### Collected data entries
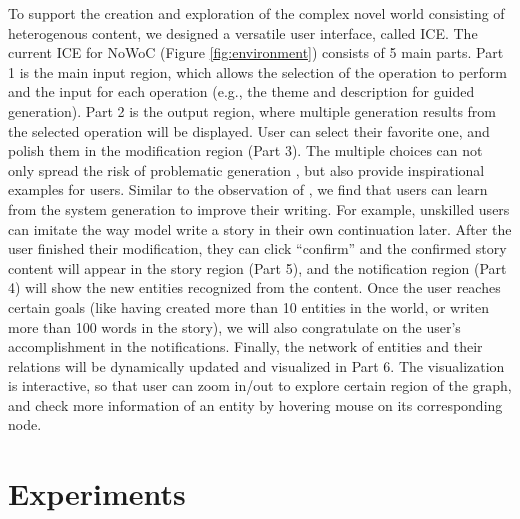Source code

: \documentclass{article}
\newcommand{\KZ}[1]{\textcolor{blue}{Kenny: #1}}
\begin{document}
To support the creation and exploration of the complex novel world consisting of heterogenous content, we designed a versatile user interface, called ICE. 
The current ICE for NoWoC (Figure \ref{fig:environment}) consists of 5 main parts. 
Part 1 is the main input region, which allows the selection of the operation to 
perform and the input for each operation (e.g., the theme and description for 
guided generation). Part 2 is the output region, where multiple generation results 
from the selected operation will be displayed. User can select their favorite one, 
and polish them in the modification region (Part 3). The multiple choices 
can not only spread the risk of problematic generation \cite{zhang2021diverse}, 
but also provide inspirational examples for users. Similar to the observation 
of \cite{roemmele2021inspiration}, we find that users can learn from the system 
generation to improve their writing. For example, unskilled users can imitate the way model write a story in their own continuation later. %
After the user finished their modification, they can click ``confirm'' and the 
confirmed story content will appear in the story region (Part 5), 
and the notification region (Part 4) will show the new entities recognized from 
the content. Once the user reaches certain goals (like having created more than 
10 entities in the world, or writen more than 100 words in the story), 
we will also congratulate on the user's accomplishment in the notifications. 
Finally, the network of entities and their relations will be dynamically updated and 
visualized in Part 6. The visualization is interactive, so that user can 
zoom in/out to explore certain region of the graph, and check more information of 
an entity by hovering mouse on its corresponding node.

\section{Experiments}
\end{document}
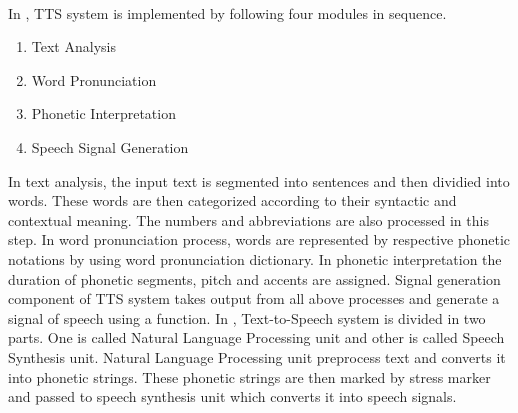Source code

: \\
In \cite{liberman1992text}, TTS system is implemented by following four modules in
sequence.

\begin{enumerate}
  \item Text Analysis
  \item Word Pronunciation
  \item Phonetic Interpretation
  \item Speech Signal Generation
\end{enumerate}

In text analysis, the input text is segmented into sentences and then dividied into words.
These words are then categorized according to their syntactic and contextual meaning. The
numbers and abbreviations are also processed in this step. In word pronunciation process, words
are represented by respective phonetic notations by using word pronunciation dictionary. In
phonetic interpretation the duration of phonetic segments, pitch and accents are assigned. Signal
generation component of TTS system takes output from all above processes and generate a signal
of speech using a function. In \cite{urdu_text_preprocessing}, Text-to-Speech system is divided in
two parts. One is called Natural Language Processing unit and other is called Speech Synthesis
unit. Natural Language Processing unit preprocess text and converts it into phonetic strings. These
phonetic strings are then marked by stress marker and passed to speech synthesis unit which
converts it into speech signals.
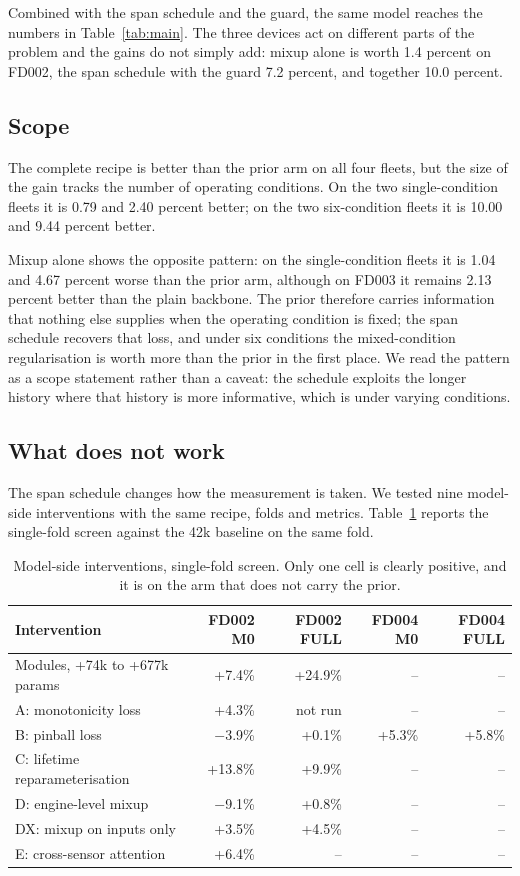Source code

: \documentclass[journal]{IEEEtran}
\begin{document}
Combined with the span schedule and the guard, the same model reaches the numbers in Table~\ref{tab:main}. The three devices act on different parts of the problem and the gains do not simply add: mixup alone is worth 1.4 percent on FD002, the span schedule with the guard 7.2 percent, and together 10.0 percent.

\subsection{Scope}
The complete recipe is better than the prior arm on all four fleets, but the size of the gain tracks the number of operating conditions. On the two single-condition fleets it is 0.79 and 2.40 percent better; on the two six-condition fleets it is 10.00 and 9.44 percent better.

Mixup alone shows the opposite pattern: on the single-condition fleets it is 1.04 and 4.67 percent worse than the prior arm, although on FD003 it remains 2.13 percent better than the plain backbone. The prior therefore carries information that nothing else supplies when the operating condition is fixed; the span schedule recovers that loss, and under six conditions the mixed-condition regularisation is worth more than the prior in the first place. We read the pattern as a scope statement rather than a caveat: the schedule exploits the longer history where that history is more informative, which is under varying conditions.

\subsection{What does not work}\label{sec:negative}
The span schedule changes how the measurement is taken. We tested nine model-side interventions with the same recipe, folds and metrics. Table~\ref{tab:neg} reports the single-fold screen against the 42k baseline on the same fold.

\begin{table}[t]
\centering
\caption{Model-side interventions, single-fold screen. Only one cell is clearly positive, and it is on the arm that does not carry the prior.}
\label{tab:neg}
\small
\begin{tabular}{lrrrr}
\toprule
Intervention & FD002 M0 & FD002 FULL & FD004 M0 & FD004 FULL \\
\midrule
Modules, +74k to +677k params & +7.4\% & +24.9\% & -- & -- \\
A: monotonicity loss & +4.3\% & not run & -- & -- \\
B: pinball loss & $-$3.9\% & +0.1\% & +5.3\% & +5.8\% \\
C: lifetime reparameterisation & +13.8\% & +9.9\% & -- & -- \\
D: engine-level mixup & $-$9.1\% & +0.8\% & -- & -- \\
DX: mixup on inputs only & +3.5\% & +4.5\% & -- & -- \\
E: cross-sensor attention & +6.4\% & -- & -- & -- \\
\bottomrule
\end{tabular}
\end{table}
\end{document}
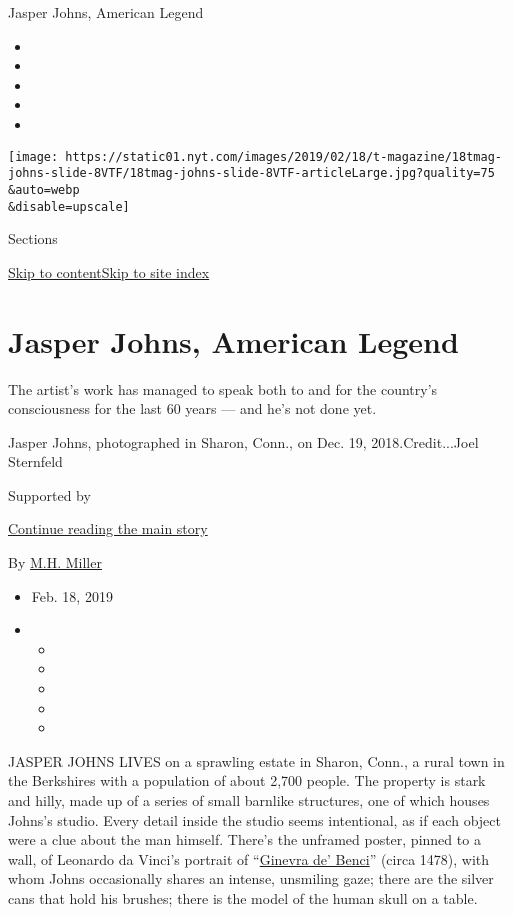 Jasper Johns, American Legend

\begin{itemize}
\item
\item
\item
\item
\item
\end{itemize}

\texttt{[image: https://static01.nyt.com/images/2019/02/18/t-magazine/18tmag-johns-slide-8VTF/18tmag-johns-slide-8VTF-articleLarge.jpg?quality=75\\\&auto=webp\\\&disable=upscale]}

Sections

\protect\hyperlink{site-content}{Skip to
content}\protect\hyperlink{site-index}{Skip to site index}

\hypertarget{jasper-johns-american-legend}{%
\section{Jasper Johns, American
Legend}\label{jasper-johns-american-legend}}

The artist's work has managed to speak both to and for the country's
consciousness for the last 60 years --- and he's not done yet.

Jasper Johns, photographed in Sharon, Conn., on Dec. 19,
2018.Credit...Joel Sternfeld

Supported by

\protect\hyperlink{after-sponsor}{Continue reading the main story}

By \href{https://www.nytimes.com/by/m-h-miller}{M.H. Miller}

\begin{itemize}
\item
  Feb. 18, 2019
\item
  \begin{itemize}
  \item
  \item
  \item
  \item
  \item
  \end{itemize}
\end{itemize}

JASPER JOHNS LIVES on a sprawling estate in Sharon, Conn., a rural town
in the Berkshires with a population of about 2,700 people. The property
is stark and hilly, made up of a series of small barnlike structures,
one of which houses Johns's studio. Every detail inside the studio seems
intentional, as if each object were a clue about the man himself.
There's the unframed poster, pinned to a wall, of Leonardo da Vinci's
portrait of
``\href{https://www.nga.gov/collection/art-object-page.50724.html}{Ginevra
de' Benci}'' (circa 1478), with whom Johns occasionally shares an
intense, unsmiling gaze; there are the silver cans that hold his
brushes; there is the model of the human skull on a table.

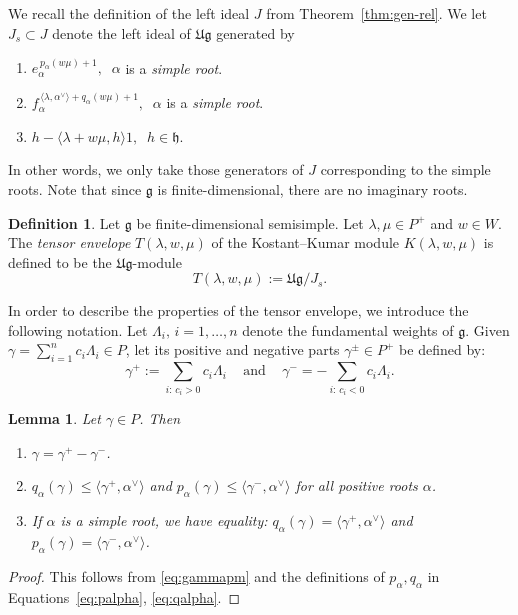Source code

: \documentclass[12pt,reqno]{amsart}
\theoremstyle{plain}
\newtheorem{lemma}[theorem]{Lemma}
\theoremstyle{definition}
\newtheorem{defn}[theorem]{Definition}
\theoremstyle{remark}
\theoremstyle{plain}
\newcommand{\lie}{\mathfrak}
\begin{document}
\subsection{}
We recall the definition of the left ideal $J$ from Theorem~\ref{thm:gen-rel}.
We let $J_s \subset J$ denote the left ideal of $\mathfrak{Ug}$ generated by
\begin{enumerate}
        \item $e_\alpha^{\,p_\alpha (w\mu)+1}, \;\; \alpha$ is a {\em simple root}.
        \item $f_\alpha^{\,\langle \lambda, \alpha^\vee \rangle + q_\alpha (w\mu)+1}, \;\; \alpha$ is a {\em simple root}. 
        \item $ h - \langle \lambda + w\mu, h \rangle 1, \;\; h \in \mathfrak{h}$.
\end{enumerate}
In other words, we only take those generators of $J$ corresponding to the simple roots. Note that  since $\mathfrak{g}$ is finite-dimensional, there are no imaginary roots.

\begin{defn} Let $\mathfrak{g}$ be finite-dimensional semisimple. Let $\lambda, \mu \in P^+$ and $w \in W$.
The {\em tensor envelope}  $T(\lambda, w, \mu)$ of the Kostant--Kumar module $K(\lambda,w,\mu)$ is defined to be the $\mathfrak{Ug}$-module $$T(\lambda,w,\mu) := \mathfrak{Ug}/J_s.$$
\end{defn}

In order to describe the properties of the tensor envelope, we introduce the following notation. Let $\Lambda_i, \, i=1, \ldots, n$ denote the fundamental weights of $\lie g$. Given $\gamma = \sum_{i=1}^n c_i \Lambda_i \in P$, let its positive and negative parts $\gamma^{\pm} \in P^+$ be defined by:
\begin{equation}\label{eq:gammapm}
     \gamma^+ :=\sum_{i: \, c_i >0} c_i \Lambda_i \;\;\;\text{ and }\;\;\;
\gamma^- = -\sum_{i: \, c_i <0} c_i \Lambda_i.
\end{equation}

\begin{lemma}\label{lem:gammapmlem} Let $\gamma \in P$. Then
\begin{enumerate}
    \item $\gamma = \gamma^+ - \gamma^-$.
    \item $q_\alpha(\gamma) \leq \langle \gamma^+, \alpha^\vee \rangle  $ and $p_\alpha(\gamma) \leq \langle \gamma^-, \alpha^\vee \rangle$ for all positive roots $\alpha$.
    \item If $\alpha$ is a {\em simple root}, we have equality: $q_\alpha(\gamma) = \langle \gamma^+, \alpha^\vee \rangle  $ and $p_\alpha(\gamma) = \langle \gamma^-, \alpha^\vee \rangle$.
\end{enumerate}    
\end{lemma}
\begin{proof}
This follows from \eqref{eq:gammapm} and the definitions of $p_\alpha, q_\alpha$ in Equations~\eqref{eq:palpha}, \eqref{eq:qalpha}.
\end{proof}
\end{document}
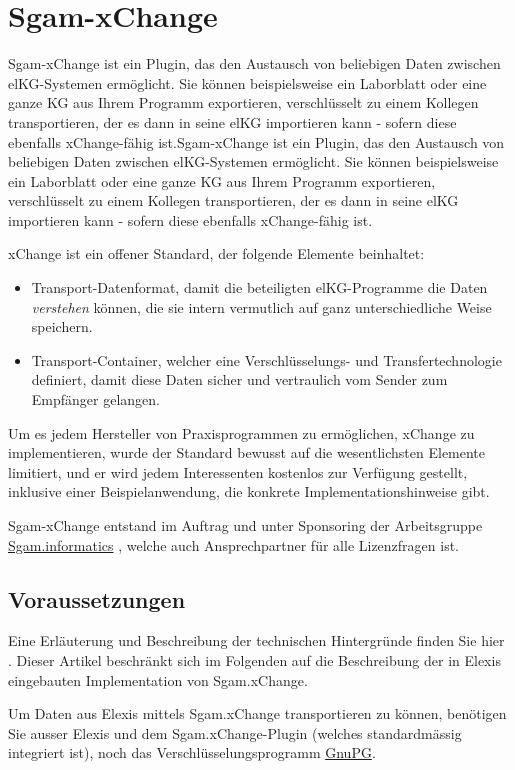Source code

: \section{Sgam-xChange}
Sgam-xChange ist ein Plugin, das den Austausch von beliebigen Daten zwischen elKG-Systemen ermöglicht. Sie können beispielsweise ein Laborblatt oder eine ganze KG aus Ihrem Programm exportieren, verschlüsselt zu einem Kollegen transportieren, der es dann in seine elKG importieren kann - sofern diese ebenfalls xChange-fähig ist.Sgam-xChange ist ein Plugin, das den Austausch von beliebigen Daten zwischen elKG-Systemen ermöglicht. Sie können beispielsweise ein Laborblatt oder eine ganze KG aus Ihrem Programm exportieren, verschlüsselt zu einem Kollegen transportieren, der es dann in seine elKG importieren kann - sofern diese ebenfalls xChange-fähig ist.

xChange ist ein offener Standard, der folgende Elemente beinhaltet:
\begin{itemize}
 \item Transport-Datenformat, damit die beteiligten elKG-Programme die Daten \textit{verstehen} können, die sie intern vermutlich auf ganz unterschiedliche Weise speichern.
\item Transport-Container, welcher eine Verschlüsselungs- und Transfertechnologie definiert, damit diese Daten sicher und vertraulich vom Sender zum Empfänger gelangen.
\end{itemize}
Um es jedem Hersteller von Praxisprogrammen zu ermöglichen, xChange zu implementieren, wurde der Standard bewusst auf die wesentlichsten Elemente limitiert, und er wird jedem Interessenten kostenlos zur Verfügung gestellt, inklusive einer Beispielanwendung, die konkrete Implementationshinweise gibt.

Sgam-xChange entstand im Auftrag und unter Sponsoring der Arbeitsgruppe \href{http://www.sgam.ch/informatics}{Sgam.informatics} , welche auch Ansprechpartner für alle Lizenzfragen ist.

\subsection{Voraussetzungen}


Eine Erläuterung und Beschreibung der technischen Hintergründe finden Sie hier .
 Dieser Artikel beschränkt sich im Folgenden auf die Beschreibung der in Elexis eingebauten Implementation von Sgam.xChange.

Um Daten aus Elexis mittels Sgam.xChange transportieren zu können, benötigen Sie ausser Elexis und dem Sgam.xChange-Plugin (welches standardmässig integriert ist), noch das Verschlüsselungsprogramm \href{http://www.gnupg.org}{GnuPG}.


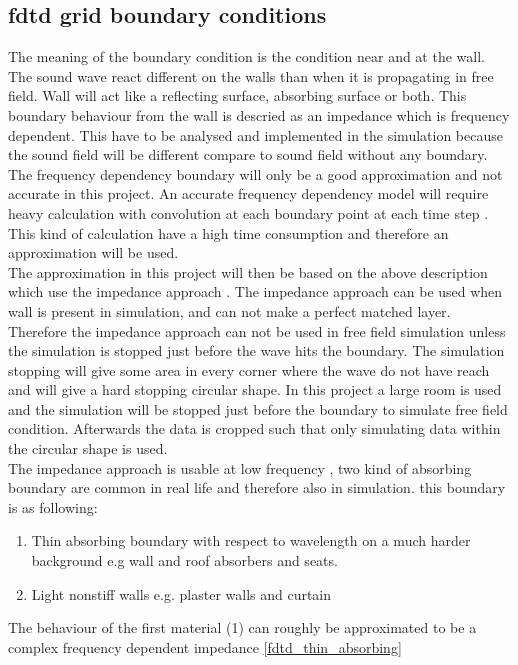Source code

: \subsection{\gls{fdtd} grid boundary conditions}        
The meaning of the boundary condition is the condition near and at the wall. The sound wave react different on the walls than when it is propagating in free field. Wall will act like a reflecting surface, absorbing surface or both. This boundary behaviour from the wall is descried as an impedance which is frequency dependent. This have to be analysed and implemented in the simulation because the sound field will be different compare to sound field without any boundary. The frequency dependency boundary will only be a good approximation and not accurate in this project. An accurate frequency dependency model will require heavy calculation with convolution at each boundary point at each time step \citep{finiteproblems}. This kind of calculation have a high time consumption and therefore an approximation will be used. \\
The approximation in this project will then be based on the above description which use the impedance approach \citep{FDTDmodelling}. The impedance approach can be used when wall is present in simulation, and can not make a perfect matched layer. Therefore the impedance approach can not be used in free field simulation unless the simulation is stopped just before the wave hits the boundary. The simulation stopping will give some area in every corner where the wave do not have reach and will give a hard stopping circular shape. In this project a large room is used and the simulation will be stopped just before the boundary to simulate free field condition. Afterwards the data is cropped such that only simulating data within the circular shape is used. \\

The  impedance approach is usable at low frequency \citep{FDTDmodelling}, two kind of absorbing boundary are common in real life and therefore also in simulation. this boundary is as following:

\begin{enumerate}
\item Thin absorbing boundary with respect to wavelength on a much harder background e.g wall and roof absorbers and seats.
\item Light nonstiff walls e.g. plaster walls and curtain 
\end{enumerate}


The behaviour of the first material (1) can roughly be approximated to be a complex frequency dependent impedance \autoref{fdtd_thin_absorbing}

### Task prompt
A single integer is the expected output: the number of lines in the data that include the word "complex".

### Problem solution
2